The Case for an Apple-Disney Merger, More Hope Than Reality

Wall Street loves to speculate about so-called dream mergers. This is where you marry two companies together into a powerhouse that becomes almost unstoppable in one industry or across multiple industries. A new report from RBC Capital Markets now suggests that Apple Inc. (NASDAQ: AAPL) could acquire Walt Disney Co. (NYSE: DIS).

According to RBC’s report, an Apple acquisition of Disney would merge strong brands together into a media and technology powerhouse that might strike fear in the hearts of Silicon Valley and Hollywood alike. They would also benefit from proposed tax changes coming under President Trump and repatriation of their overseas cash.

Perhaps the very first thing that needs to be considered is that an Apple-Disney merger has been pondered about  years ago. After all, Steve Jobs reined over Pixar and Apple simultaneously — and he became the largest individual holder of Disney shares when Disney acquired Pixar in a stock-deal valued at close to $7.4 billion back in 2006.

Another issue to consider here is that such a merger could create the first $1 trillion company by market cap. Apple’s market cap is $743 billion now, and it has over $200 billion in cash — most of it locked up overseas that would have to pay a 35% penalty if repatriated under the current tax laws. Disney’s market cap is about $180 billion, so the two companies combined could get to an immediate $923 billion in market cap, before considering whether a deal is made in cash or stock and before considering price changes of the two companies.

A merger of this sort was even projected to be accretive to earnings in the RBC report, by roughly 15% to 20% at a 40% premium deal, even though it is hard to assign an absolute probability. The report presumes a 40% premium price, or about $157 per Disney share. That would put Disney at about $237 billion in market value, which gets an Apple-Disney to right at $1 trillion. RBC’s report said:

We like Disney on its fundamentals, but a mega-cap M&A narrative is additive to the rerating story. An Apple-Disney combo would create a $1 trillion company with almost limitless opportunities in content and technology… Content is a major focus for Apple, target size is not an issue, and Disney offers an avenue to diversify away from hardware without diluting the strong Apple brand.

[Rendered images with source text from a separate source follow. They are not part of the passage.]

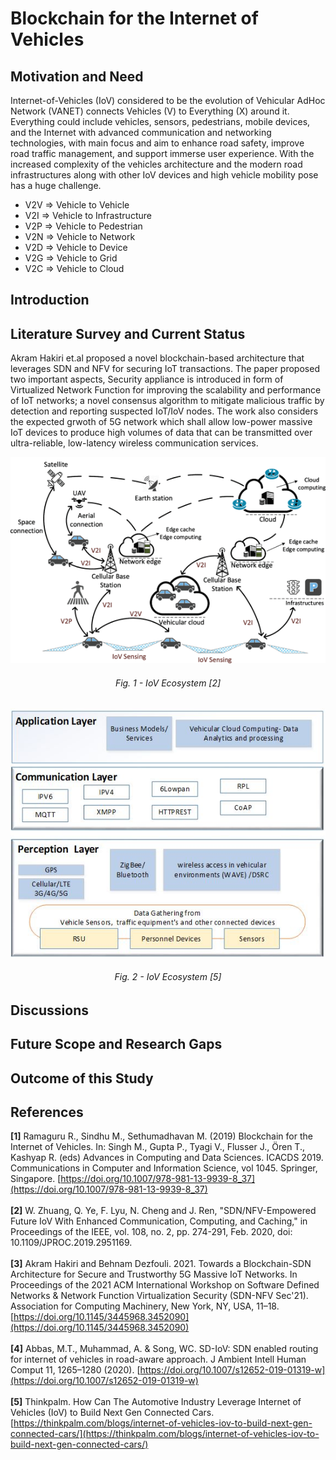 # Blockchain for the Internet of Vehicles

## Motivation and Need
Internet-of-Vehicles (IoV) considered to be the evolution of Vehicular AdHoc Network (VANET) connects Vehicles (V) to Everything (X) around it. Everything could include 
vehicles, sensors, pedestrians, mobile devices, and the Internet with advanced communication and networking technologies, with main focus and aim to enhance road 
safety, improve road traffic management, and support immerse user experience. With the increased complexity of the vehicles architecture and the modern road infrastructures 
along with other IoV devices and high vehicle mobility pose has a huge challenge.

- V2V ⇒ Vehicle to Vehicle 
- V2I ⇒ Vehicle to Infrastructure 
- V2P ⇒ Vehicle to Pedestrian 
- V2N ⇒ Vehicle to Network
- V2D ⇒ Vehicle to Device 
- V2G ⇒ Vehicle to Grid 
- V2C ⇒ Vehicle to Cloud 

## Introduction 

## Literature  Survey and Current Status

Akram Hakiri et.al proposed a novel blockchain-based architecture that leverages SDN and NFV for securing IoT transactions. The paper proposed two important aspects,
Security appliance is introduced in form of Virtualized Network Function for improving the scalability and performance of IoT networks; a novel consensus algorithm
to mitigate malicious traffic by detection and reporting suspected IoT/IoV nodes. The work also considers the expected grwoth of 5G network which shall allow low-power massive 
IoT devices to produce high volumes of data that can be transmitted over ultra-reliable, low-latency wireless communication services. 

<p align="center">
  <img src="External/IoV_Ecosystem.png" alt="Ecosystem" width="650"></img> <br/>
  <h6 align="center"> Fig. 1 - IoV Ecosystem [2] </h6>
</p>
  
<p align="center">
  <img src="External/IoV_Software_Architecture.jpg" alt="Software Architecture" width="600"></img> <br/>
  <h6 align="center"> Fig. 2 - IoV Ecosystem [5] </h6>
</p>

## Discussions

## Future Scope and Research Gaps

## Outcome of this Study

## References 
**[1]** Ramaguru R., Sindhu M., Sethumadhavan M. (2019) Blockchain for the Internet of Vehicles. In: Singh M., Gupta P., Tyagi V., Flusser J., Ören T., Kashyap R. (eds) 
    Advances in Computing and Data Sciences. ICACDS 2019. Communications in Computer and Information Science, vol 1045. Springer, Singapore. 
    [https://doi.org/10.1007/978-981-13-9939-8_37](https://doi.org/10.1007/978-981-13-9939-8_37) <br/><br/>
**[2]** W. Zhuang, Q. Ye, F. Lyu, N. Cheng and J. Ren, "SDN/NFV-Empowered Future IoV With Enhanced Communication, Computing, and Caching," 
    in Proceedings of the IEEE, vol. 108, no. 2, pp. 274-291, Feb. 2020, doi: 10.1109/JPROC.2019.2951169. <br/><br/>
**[3]** Akram Hakiri and Behnam Dezfouli. 2021. Towards a Blockchain-SDN Architecture for Secure and Trustworthy 5G Massive IoT Networks. 
    In Proceedings of the 2021 ACM International Workshop on Software Defined Networks & Network Function Virtualization Security (SDN-NFV Sec'21). 
    Association for Computing Machinery, New York, NY, USA, 11–18. [https://doi.org/10.1145/3445968.3452090](https://doi.org/10.1145/3445968.3452090) <br/><br/>
**[4]** Abbas, M.T., Muhammad, A. & Song, WC. SD-IoV: SDN enabled routing for internet of vehicles in road-aware approach. J Ambient Intell Human Comput 11, 1265–1280 (2020). 
    [https://doi.org/10.1007/s12652-019-01319-w](https://doi.org/10.1007/s12652-019-01319-w) <br/><br/>
**[5]** Thinkpalm. How Can The Automotive Industry Leverage Internet of Vehicles (IoV) to Build Next Gen Connected Cars. 
    [https://thinkpalm.com/blogs/internet-of-vehicles-iov-to-build-next-gen-connected-cars/](https://thinkpalm.com/blogs/internet-of-vehicles-iov-to-build-next-gen-connected-cars/)
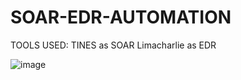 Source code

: # SOAR-EDR-AUTOMATION

TOOLS USED:
TINES as SOAR
Limacharlie as EDR


![image](https://github.com/user-attachments/assets/a3aeb4f1-a9e0-4f7f-9ea6-7ecc9d393775)
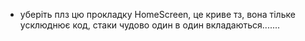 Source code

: - уберіть плз цю прокладку HomeScreen, це криве тз, вона тільке усклюднює код, стаки чудово один в один вкладаються....... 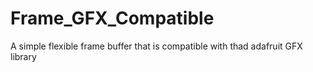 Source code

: # Frame_GFX_Compatible
A simple flexible frame buffer that is compatible with thad adafruit GFX library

RBC’s Steve Cahall, who covers Disney for RBC, said on CNBC that the likelihood is low — above zero — but his discussions with institutional investors indicate that a deal of this kind is getting more attention.

Creating a dream merger is easier to put on paper than it would be to accomplish. Still, there are actually very few overlaps that would create a blockage effort by regulators. Disney has no serious efforts in electronics, tablets, computers and smartphones. Apple is not a serious feature film maker, sells no toys (outside of its smartwatch anyway), has no theme parks and doesn’t have major networks like ESPN and ABC. Theoretically there would be no reason for regulators to block this merger.

RBC further said:

There are plenty of factors to consider, but such a deal would create a tech and media juggernaut like no other and instantly scale Apple’s services, content and media portfolio, which would make the case for  a higher valuation.

While the report goes on and on about the benefits of a merger, tie-ups of this sort have a very mixed reception and outcome. Perhaps a walk through history would have suggested that Jobs might have been more interested in acquiring Disney than Tim Cook would be. Despite the report signaling that investors more recently have warmed to a deal of this sort, this seems like a report full of more hope and direction rather than a report based on what is actually coming down the pipe. As for a caveat, we can all admit by now that anything remains possible in this day and age of megacap stocks.

Disney remains one of the 24/7 Wall St. 10 stocks to own for the decade. Disney shares were last seen trading up 0.8% at $113.96, in a 52-week range of $90.32 to $114.10 and with a consensus analyst target price of $118.04.

Apple shares were trading up 0.2% at $142.13 on Thursday. The 52-week trading range is $89.47 to $145.46, and the consensus target price is $147.61.

While investors have this speculative cap on: imagine which companies might get speculated to become the new Dow Jones Industrial Average stock if these two Dow components became one.